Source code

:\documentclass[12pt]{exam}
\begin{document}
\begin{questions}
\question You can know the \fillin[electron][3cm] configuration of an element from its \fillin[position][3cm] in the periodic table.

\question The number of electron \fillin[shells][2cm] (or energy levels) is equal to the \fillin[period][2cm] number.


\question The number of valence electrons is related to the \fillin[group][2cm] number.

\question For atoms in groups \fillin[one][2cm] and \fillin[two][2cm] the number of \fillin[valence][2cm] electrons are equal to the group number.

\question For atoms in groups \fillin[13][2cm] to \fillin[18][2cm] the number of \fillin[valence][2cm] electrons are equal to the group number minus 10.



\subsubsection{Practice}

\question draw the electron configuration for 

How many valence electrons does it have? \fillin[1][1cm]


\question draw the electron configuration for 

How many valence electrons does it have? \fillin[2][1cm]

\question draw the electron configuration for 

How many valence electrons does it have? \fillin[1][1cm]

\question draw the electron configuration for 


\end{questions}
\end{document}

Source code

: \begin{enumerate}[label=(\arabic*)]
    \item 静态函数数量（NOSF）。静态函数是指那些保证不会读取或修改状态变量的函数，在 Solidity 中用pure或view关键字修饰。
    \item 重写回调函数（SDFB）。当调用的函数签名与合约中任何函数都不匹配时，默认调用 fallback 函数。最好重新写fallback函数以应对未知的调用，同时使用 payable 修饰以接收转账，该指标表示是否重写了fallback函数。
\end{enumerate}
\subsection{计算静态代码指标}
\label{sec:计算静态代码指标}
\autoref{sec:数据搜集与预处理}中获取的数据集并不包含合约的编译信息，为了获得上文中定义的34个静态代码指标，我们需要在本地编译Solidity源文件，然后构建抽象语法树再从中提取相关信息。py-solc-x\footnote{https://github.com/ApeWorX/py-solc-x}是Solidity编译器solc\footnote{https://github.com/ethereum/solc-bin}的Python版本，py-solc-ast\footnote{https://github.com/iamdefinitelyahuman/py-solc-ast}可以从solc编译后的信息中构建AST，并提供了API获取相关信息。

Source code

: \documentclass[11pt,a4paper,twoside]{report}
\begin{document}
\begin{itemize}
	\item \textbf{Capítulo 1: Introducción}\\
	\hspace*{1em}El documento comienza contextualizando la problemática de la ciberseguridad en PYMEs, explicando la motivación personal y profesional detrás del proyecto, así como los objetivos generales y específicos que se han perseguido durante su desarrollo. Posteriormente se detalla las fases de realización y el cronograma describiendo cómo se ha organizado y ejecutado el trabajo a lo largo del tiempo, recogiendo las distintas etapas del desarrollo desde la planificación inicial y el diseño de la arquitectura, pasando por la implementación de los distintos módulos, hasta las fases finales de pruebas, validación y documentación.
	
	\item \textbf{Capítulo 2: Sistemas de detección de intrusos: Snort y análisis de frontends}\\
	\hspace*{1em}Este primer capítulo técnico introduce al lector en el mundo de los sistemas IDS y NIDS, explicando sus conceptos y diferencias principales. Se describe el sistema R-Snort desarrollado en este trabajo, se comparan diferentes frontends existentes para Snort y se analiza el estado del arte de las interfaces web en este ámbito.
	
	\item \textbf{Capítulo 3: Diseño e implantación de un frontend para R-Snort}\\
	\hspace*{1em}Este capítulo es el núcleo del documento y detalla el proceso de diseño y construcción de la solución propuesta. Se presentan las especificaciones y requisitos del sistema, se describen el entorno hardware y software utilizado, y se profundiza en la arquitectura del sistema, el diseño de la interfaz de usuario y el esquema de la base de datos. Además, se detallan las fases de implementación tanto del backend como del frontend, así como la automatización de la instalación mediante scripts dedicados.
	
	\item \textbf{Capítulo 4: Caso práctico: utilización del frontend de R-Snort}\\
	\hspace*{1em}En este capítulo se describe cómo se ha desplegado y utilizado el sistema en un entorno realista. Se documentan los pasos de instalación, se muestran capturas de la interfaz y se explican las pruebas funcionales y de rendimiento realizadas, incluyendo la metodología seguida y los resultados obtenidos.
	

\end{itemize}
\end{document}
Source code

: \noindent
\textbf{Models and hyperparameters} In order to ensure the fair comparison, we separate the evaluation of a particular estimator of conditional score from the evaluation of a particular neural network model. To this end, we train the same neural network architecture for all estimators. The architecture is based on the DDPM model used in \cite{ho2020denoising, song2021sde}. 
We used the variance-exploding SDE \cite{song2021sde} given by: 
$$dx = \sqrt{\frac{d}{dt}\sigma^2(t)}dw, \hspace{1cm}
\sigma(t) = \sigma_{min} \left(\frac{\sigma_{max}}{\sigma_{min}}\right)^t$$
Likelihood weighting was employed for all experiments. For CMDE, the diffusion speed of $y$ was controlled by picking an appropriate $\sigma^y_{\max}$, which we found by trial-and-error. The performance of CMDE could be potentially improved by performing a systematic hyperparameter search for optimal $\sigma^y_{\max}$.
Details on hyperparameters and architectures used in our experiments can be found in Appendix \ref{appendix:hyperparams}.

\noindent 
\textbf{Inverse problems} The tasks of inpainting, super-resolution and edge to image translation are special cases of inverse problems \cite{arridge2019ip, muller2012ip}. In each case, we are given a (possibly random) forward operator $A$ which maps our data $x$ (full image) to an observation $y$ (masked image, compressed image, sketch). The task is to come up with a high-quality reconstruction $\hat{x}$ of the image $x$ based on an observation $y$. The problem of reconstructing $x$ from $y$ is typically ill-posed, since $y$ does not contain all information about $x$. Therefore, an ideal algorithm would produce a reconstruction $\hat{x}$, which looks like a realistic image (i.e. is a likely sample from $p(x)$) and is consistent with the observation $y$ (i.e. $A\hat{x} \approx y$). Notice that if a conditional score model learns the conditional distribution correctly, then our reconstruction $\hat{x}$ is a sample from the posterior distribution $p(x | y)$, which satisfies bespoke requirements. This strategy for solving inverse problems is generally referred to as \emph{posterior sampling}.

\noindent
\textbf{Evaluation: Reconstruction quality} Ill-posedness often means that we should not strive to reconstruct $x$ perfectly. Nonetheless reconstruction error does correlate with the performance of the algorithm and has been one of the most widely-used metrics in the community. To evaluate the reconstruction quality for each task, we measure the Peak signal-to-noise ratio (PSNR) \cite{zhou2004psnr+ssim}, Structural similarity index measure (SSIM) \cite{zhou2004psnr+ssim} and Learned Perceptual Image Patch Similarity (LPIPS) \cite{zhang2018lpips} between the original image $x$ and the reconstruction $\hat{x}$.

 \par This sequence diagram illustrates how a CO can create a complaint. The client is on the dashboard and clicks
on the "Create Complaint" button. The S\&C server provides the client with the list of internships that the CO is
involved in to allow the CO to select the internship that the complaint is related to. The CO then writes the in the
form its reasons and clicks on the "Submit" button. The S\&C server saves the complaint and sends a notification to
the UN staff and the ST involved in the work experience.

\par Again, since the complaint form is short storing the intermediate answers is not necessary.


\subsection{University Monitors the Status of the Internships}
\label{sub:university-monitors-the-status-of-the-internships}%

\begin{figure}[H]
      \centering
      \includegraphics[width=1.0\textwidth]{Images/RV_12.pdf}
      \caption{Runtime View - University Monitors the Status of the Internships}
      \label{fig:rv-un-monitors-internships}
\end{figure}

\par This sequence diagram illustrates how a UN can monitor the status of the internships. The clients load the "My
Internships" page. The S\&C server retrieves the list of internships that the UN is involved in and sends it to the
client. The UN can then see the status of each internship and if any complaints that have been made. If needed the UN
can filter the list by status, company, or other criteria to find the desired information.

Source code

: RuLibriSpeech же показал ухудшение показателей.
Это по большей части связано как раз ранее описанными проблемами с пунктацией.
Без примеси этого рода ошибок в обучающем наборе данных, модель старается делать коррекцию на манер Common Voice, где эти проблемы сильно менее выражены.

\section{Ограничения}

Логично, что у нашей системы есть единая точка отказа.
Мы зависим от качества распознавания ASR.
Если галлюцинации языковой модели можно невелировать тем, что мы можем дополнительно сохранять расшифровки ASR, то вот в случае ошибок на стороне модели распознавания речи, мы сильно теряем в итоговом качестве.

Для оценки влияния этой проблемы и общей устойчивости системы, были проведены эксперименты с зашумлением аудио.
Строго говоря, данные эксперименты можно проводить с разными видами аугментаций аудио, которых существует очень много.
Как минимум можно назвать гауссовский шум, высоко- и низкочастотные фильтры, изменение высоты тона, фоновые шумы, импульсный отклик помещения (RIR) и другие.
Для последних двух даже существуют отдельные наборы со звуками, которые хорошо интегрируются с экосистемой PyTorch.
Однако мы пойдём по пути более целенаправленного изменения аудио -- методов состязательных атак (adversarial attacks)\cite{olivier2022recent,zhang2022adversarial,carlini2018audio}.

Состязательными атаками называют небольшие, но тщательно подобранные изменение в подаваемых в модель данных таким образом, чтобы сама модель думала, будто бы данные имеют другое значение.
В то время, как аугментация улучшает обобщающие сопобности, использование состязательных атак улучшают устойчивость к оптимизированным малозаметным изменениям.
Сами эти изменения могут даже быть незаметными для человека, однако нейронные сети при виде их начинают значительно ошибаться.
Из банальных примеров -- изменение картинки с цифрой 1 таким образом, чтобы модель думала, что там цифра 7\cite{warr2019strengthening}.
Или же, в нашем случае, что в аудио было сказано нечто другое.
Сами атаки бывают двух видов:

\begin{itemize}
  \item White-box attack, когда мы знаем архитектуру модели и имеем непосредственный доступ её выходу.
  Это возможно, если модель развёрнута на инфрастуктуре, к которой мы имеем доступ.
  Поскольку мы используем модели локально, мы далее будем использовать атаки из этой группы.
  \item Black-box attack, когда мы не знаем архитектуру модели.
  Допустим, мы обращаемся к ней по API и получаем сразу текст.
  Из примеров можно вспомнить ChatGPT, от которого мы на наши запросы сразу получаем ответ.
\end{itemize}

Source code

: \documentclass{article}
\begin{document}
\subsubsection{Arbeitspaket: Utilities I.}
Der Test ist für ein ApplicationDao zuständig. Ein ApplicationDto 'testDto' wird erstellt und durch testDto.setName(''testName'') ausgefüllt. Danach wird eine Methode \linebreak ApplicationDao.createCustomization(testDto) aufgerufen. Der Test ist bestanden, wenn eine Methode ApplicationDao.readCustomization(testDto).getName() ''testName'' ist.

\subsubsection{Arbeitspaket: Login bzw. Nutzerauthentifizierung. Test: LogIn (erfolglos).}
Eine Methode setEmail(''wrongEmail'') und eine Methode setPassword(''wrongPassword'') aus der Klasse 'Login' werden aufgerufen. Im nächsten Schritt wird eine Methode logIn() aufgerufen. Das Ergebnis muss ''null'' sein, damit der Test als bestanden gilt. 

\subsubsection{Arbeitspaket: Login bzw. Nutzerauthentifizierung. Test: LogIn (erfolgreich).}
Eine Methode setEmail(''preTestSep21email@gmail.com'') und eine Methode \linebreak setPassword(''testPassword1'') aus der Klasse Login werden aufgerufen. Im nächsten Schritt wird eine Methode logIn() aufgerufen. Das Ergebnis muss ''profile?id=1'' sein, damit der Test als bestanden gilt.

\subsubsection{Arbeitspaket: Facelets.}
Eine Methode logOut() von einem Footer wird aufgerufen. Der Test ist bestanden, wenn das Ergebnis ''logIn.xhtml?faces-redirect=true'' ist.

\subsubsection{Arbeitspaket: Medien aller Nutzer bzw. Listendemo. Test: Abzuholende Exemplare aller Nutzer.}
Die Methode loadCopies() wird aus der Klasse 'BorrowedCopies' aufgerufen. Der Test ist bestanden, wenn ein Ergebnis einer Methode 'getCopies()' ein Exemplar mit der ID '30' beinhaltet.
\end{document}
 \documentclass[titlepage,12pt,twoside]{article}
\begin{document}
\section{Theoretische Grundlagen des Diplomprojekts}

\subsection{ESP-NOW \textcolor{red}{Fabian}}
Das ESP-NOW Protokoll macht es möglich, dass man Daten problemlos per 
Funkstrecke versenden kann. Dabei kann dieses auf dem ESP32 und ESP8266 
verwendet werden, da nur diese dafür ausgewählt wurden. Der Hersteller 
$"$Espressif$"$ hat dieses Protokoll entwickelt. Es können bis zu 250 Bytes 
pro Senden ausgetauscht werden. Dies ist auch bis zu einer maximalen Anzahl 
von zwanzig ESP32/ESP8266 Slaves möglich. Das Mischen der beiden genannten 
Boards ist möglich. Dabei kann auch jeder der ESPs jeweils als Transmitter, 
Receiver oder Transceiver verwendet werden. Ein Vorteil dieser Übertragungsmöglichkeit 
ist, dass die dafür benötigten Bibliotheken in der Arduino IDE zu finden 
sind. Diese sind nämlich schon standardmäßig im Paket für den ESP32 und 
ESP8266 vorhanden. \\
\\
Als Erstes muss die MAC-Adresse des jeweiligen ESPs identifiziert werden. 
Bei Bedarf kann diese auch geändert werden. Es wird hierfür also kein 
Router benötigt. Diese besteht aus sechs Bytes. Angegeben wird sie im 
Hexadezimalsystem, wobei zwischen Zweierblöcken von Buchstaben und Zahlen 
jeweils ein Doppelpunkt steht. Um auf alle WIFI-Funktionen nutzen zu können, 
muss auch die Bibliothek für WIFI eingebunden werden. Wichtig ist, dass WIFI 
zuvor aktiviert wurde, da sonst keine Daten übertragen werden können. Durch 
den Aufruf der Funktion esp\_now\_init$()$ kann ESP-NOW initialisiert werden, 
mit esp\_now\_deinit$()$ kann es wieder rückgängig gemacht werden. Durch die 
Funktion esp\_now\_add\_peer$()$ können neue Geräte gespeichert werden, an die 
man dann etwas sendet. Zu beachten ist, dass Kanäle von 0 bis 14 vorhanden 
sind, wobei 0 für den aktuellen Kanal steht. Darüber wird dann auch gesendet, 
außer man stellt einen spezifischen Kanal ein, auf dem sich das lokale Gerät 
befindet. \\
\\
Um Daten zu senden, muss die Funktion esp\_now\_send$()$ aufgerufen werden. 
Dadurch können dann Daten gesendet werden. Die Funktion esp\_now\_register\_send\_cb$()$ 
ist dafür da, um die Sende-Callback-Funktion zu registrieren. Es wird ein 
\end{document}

● ● ●

*Brief*. Scan the listing above and identify each line holding the string "Dabei"; copy every such line.

*Result below*.
Funkstrecke versenden kann. Dabei kann dieses auf dem ESP32 und ESP8266 
Boards ist möglich. Dabei kann auch jeder der ESPs jeweils als Transmitter, 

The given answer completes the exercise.